Suddenly she also saw the meaning of her side story about the climbers who are going to climb the mythical peak Eiger Nordwand in Switzerland. As a visiting professor in Bern, Josefine Klougart had become obsessed with the idea of ​​why people try to climb a concave mountainside which, in her eyes, “is only death”. When she read about a climber who explained that the sensation of falling lingered long after he had even completed the descent, the equation came together.

— I felt that this was the feeling with which the book should be written — a feeling of the presence of death which gives the other the greatest possible significance.

Danish star

It has been almost ten years since Josefine Klougart was introduced in Swedish as Denmark’s new literary star.

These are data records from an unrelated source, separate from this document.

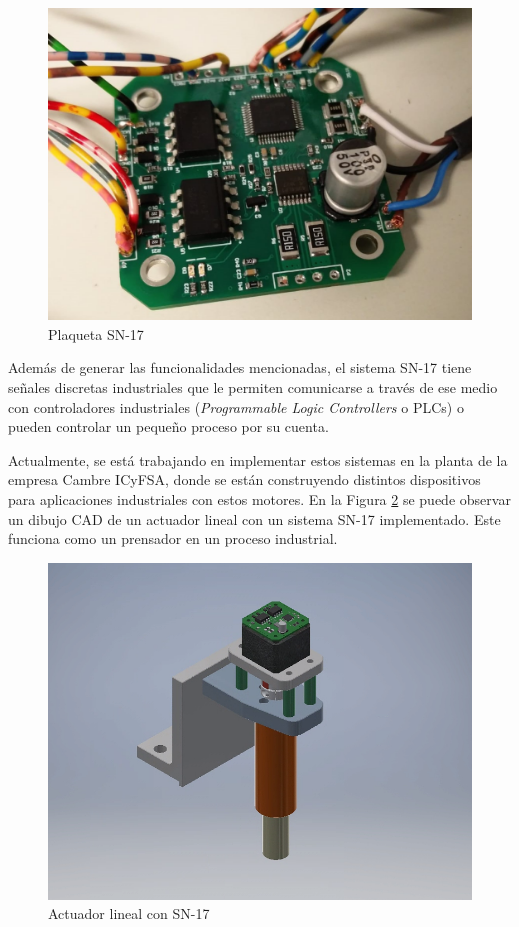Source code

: \begin{figure}[htbp]
	\centering
	\includegraphics[scale=.3]{./Figures/SN17_5.jpeg}
	\caption{Plaqueta SN-17}
	\label{fig:SN17}
\end{figure}

Además de generar las funcionalidades mencionadas, el sistema SN-17 tiene señales discretas industriales que le permiten comunicarse a través de ese medio con controladores industriales (\textit{Programmable Logic Controllers} o PLCs) o pueden controlar un pequeño proceso por su cuenta.

Actualmente, se está trabajando en implementar estos sistemas en la planta de la empresa Cambre ICyFSA, donde se están construyendo distintos dispositivos para aplicaciones industriales con estos motores. En la Figura \ref{fig:aplicacionSN17} se puede observar un dibujo CAD de un actuador lineal con un sistema SN-17 implementado. Este funciona como un prensador en un proceso industrial.

\begin{figure}[htbp]
	\centering
	\includegraphics[scale=.6]{./Figures/Prensador-N17.PNG}
	\caption{Actuador lineal con SN-17}
	\label{fig:aplicacionSN17}
\end{figure}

Three years earlier, her debut was nominated for the Nordic Council’s literature prize, which caused Danish critics to also comment on her appearance and age, in one headline she was compared to Bambi.

— – Fortunately, what some critics wrote then is unthinkable to write today, she states dryly.

In addition to being a writer, Josefine Klougart is an editor at the publishing house Gladiator, which she helped start and which also runs its own writing school.

Her seventh novel “All this you could get” has been described in her home country as her best so far. The frame is a family story of two generations and a depiction of a piecemeal magical childhood close to nature, not unlike Josefine Klougart’s own. The ambition has been to tell “with the greatest care about the different moments that make up a life”, she emphasizes.

“My criterion has always been that every scene should contain a revelation,” she says energetically.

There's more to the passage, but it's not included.